Buying Guide

Difference between Bluetooth and Airplay

Streaming wireless audio is a great way to listen to your music, and phones and other mobile devices with audio capability usually come with Bluetooth or AirPlay pre-installed – some recent devices may even feature both.

So what’s the difference between Bluetooth and AirPlay? And which is best? Though both technologies are used for streaming wireless audio, each is designed to do so by different means, resulting in several important differences in the end product, as described below:

Difference between Bluetooth and Airplay


Bluetooth is a very common wireless protocol which establishes its own direct synchronised connection between two Bluetooth enabled devices – a process often described as ‘pairing’.

Once pairing has been achieved, a Bluetooth connection is generally reliable within a range of 10-15 metres, though specific devices may achieve more and local interference may also reduce the effective range. Because no Wi-Fi network is required, Bluetooth offers true portability, and users can operate devices almost anywhere.

Wireless speakers are often used for paired music playback over Bluetooth and, as with all Bluetooth applications, each phone or tablet looking to access the speaker for Bluetooth playback must establish its own individual paired connection.

Multiple pairing – for example, six phones wirelessly connecting to one speaker – is possible, but different devices may have different ‘rules’ as to how this is achieved. Most speakers will connect with just one device at any one time, but may ‘remember’ other paired devices, making subsequent re-connection almost instantaneous.

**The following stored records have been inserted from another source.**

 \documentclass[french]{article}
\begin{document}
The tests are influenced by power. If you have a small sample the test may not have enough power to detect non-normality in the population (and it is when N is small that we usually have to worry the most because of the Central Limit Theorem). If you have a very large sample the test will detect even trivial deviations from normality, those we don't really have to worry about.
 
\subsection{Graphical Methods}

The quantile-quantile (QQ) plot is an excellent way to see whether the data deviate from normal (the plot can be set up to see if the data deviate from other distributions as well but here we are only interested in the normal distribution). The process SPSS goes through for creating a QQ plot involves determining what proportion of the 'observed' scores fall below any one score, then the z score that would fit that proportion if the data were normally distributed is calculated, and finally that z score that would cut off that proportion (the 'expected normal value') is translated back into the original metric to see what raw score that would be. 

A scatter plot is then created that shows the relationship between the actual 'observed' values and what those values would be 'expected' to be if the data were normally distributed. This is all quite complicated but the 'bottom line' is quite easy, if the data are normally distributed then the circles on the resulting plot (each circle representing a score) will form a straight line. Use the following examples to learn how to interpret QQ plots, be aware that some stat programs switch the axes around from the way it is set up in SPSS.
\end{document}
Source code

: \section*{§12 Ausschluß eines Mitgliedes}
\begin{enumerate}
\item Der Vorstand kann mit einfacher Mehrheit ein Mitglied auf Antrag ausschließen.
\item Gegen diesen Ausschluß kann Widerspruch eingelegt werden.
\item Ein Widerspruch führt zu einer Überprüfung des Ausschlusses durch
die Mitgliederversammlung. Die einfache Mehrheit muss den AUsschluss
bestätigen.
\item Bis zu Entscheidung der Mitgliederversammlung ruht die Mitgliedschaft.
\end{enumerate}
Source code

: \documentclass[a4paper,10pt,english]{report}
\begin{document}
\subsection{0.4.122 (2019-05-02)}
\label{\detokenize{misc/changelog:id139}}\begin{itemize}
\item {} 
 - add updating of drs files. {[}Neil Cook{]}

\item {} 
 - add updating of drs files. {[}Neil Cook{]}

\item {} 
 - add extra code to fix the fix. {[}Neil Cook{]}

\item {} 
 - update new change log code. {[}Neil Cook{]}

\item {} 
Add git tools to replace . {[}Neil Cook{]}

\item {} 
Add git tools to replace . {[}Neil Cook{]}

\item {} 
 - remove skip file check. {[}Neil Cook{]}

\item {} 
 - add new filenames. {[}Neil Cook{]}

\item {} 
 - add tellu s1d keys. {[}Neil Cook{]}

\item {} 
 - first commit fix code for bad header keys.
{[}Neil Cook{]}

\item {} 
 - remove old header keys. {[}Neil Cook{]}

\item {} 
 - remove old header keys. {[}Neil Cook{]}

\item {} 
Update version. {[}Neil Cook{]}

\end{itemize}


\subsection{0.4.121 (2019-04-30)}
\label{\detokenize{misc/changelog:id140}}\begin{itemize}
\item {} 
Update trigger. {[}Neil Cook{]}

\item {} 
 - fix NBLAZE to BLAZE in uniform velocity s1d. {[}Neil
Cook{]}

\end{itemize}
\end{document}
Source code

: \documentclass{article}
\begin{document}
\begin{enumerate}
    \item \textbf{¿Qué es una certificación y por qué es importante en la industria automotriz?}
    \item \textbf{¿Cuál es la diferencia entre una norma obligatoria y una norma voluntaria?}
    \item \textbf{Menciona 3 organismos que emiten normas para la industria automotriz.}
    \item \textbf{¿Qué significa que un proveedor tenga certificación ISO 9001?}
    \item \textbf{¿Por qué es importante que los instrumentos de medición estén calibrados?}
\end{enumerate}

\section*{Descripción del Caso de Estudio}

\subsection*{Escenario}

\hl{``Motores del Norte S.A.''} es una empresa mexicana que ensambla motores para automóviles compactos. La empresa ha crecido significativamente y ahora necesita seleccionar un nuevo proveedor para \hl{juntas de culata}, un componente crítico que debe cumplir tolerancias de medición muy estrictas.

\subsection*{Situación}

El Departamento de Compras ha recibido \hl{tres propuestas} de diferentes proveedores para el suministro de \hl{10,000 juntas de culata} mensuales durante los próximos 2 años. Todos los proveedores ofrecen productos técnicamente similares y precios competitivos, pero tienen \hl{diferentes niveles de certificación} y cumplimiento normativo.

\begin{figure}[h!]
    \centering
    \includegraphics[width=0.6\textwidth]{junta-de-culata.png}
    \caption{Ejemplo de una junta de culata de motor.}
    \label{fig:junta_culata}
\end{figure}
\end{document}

A Bluetooth connection from a phone or tablet to a wireless speaker allows the user to control the volume from the music streaming device (phone/tablet), but will not allow volume adjustment on the receiving device (speaker).

Though Bluetooth was not designed specifically for audio transfer, the development of newer Bluetooth audio formats, such as AAC, A2DP, and aptX – which offers CD-quality audio – has undoubtedly enhanced the wireless-listening experience.

Bluetooth audio formats use various kinds of ‘lossy’ compression during data transfer. This means that some of the original audio data will be missing from your Bluetooth playback. How much this affects music quality depends upon both the audio format and the quality of your system – at best it can be hard to detect any reduction in audio quality at all.


AirPlay is Apple’s own wireless audio-streaming technology for streaming music from your iPod, iPad or iPhone to AirPlay-compatible speakers, using a Wi-Fi network. Similarly, a PC or Mac can stream audio to speakers via the iTunes app, and also stream video to a Smart TV.

When streaming via iTunes, AirPlay protocol permits simultaneous transfer to multiple speakers from a PC or Mac, making audio distribution throughout your home a realistic prospect Because AirPlay uses Wi-Fi, range restrictions won’t apply, and streaming will work continuously and well provided the Wi-Fi network signal remains strong.

Unlike Bluetooth, AirPlay communication allows the streaming device to control some parameters and features on the receiving device, including volume control. AirPlay’s audio format uses a ‘lossless’ form of compression during data transfer. This means the process preserves all of the original audio detail for subsequent playback.


The difference between Bluetooth and AirPlay is that each has been designed for a different purpose, and as a consequence, each technology has its own particular strengths. AirPlay is a dedicated audio system with good playback quality just for networks and Apple-only devices, whereas Bluetooth is portable, common, and universally compatible.